__Goal of the exercise__
Your answer should be one number: the count of lines below that contain "fulldecent".

__Provided entries__

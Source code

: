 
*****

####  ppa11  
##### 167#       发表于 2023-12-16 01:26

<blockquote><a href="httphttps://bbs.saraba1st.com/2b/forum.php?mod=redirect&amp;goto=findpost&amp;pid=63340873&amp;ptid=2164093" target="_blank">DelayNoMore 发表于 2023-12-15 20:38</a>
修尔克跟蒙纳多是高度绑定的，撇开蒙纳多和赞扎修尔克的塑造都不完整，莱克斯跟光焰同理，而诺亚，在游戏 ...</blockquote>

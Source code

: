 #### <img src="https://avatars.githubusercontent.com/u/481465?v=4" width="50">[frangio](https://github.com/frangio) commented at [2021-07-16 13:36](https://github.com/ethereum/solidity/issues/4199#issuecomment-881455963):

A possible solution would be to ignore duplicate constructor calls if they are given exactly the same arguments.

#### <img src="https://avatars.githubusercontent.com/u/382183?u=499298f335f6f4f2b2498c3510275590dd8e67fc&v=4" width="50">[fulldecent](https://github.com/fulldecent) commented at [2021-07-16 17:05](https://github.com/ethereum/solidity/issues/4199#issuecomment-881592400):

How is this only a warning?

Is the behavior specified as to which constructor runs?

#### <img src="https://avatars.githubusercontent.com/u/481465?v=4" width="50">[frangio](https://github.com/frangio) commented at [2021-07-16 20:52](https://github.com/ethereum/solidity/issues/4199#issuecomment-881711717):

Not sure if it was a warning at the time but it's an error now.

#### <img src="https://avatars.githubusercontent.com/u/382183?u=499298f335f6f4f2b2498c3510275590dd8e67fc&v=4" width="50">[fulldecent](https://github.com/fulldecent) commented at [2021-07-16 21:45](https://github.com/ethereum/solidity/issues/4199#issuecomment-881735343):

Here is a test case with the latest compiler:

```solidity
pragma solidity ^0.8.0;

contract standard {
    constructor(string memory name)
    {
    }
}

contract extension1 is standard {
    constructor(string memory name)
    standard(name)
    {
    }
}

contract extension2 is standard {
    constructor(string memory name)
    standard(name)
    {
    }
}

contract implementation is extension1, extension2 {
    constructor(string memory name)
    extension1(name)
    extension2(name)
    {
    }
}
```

...

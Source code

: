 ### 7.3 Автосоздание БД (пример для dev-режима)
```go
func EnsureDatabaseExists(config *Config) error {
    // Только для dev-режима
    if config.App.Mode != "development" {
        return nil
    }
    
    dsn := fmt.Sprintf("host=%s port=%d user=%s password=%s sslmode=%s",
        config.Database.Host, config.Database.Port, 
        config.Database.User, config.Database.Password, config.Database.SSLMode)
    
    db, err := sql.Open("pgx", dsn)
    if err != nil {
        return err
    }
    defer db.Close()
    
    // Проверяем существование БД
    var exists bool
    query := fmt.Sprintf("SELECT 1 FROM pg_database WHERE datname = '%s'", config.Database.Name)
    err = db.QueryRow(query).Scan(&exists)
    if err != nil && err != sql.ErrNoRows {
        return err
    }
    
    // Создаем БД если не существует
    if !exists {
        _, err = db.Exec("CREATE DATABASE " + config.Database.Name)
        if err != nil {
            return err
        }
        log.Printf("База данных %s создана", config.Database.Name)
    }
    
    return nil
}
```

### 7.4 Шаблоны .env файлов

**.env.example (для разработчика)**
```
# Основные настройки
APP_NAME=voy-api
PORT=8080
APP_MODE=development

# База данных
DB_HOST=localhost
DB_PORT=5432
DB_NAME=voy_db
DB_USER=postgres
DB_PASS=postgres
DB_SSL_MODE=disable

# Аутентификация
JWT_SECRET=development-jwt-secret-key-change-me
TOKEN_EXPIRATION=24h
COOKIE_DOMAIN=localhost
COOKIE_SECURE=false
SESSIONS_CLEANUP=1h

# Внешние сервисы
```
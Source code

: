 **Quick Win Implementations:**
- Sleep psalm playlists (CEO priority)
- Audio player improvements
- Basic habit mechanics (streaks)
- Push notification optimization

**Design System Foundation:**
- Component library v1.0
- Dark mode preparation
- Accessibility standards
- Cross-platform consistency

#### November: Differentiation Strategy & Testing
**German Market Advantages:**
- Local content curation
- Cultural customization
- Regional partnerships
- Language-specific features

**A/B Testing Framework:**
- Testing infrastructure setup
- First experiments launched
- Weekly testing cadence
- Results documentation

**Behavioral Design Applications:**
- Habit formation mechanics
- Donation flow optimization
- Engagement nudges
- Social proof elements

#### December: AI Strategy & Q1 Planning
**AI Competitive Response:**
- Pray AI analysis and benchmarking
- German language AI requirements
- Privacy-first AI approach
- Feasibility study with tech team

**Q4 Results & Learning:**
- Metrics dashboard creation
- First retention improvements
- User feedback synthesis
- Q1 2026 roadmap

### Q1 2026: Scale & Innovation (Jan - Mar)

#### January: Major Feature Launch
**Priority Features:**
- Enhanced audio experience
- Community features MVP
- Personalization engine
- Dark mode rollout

__Exercise response__
2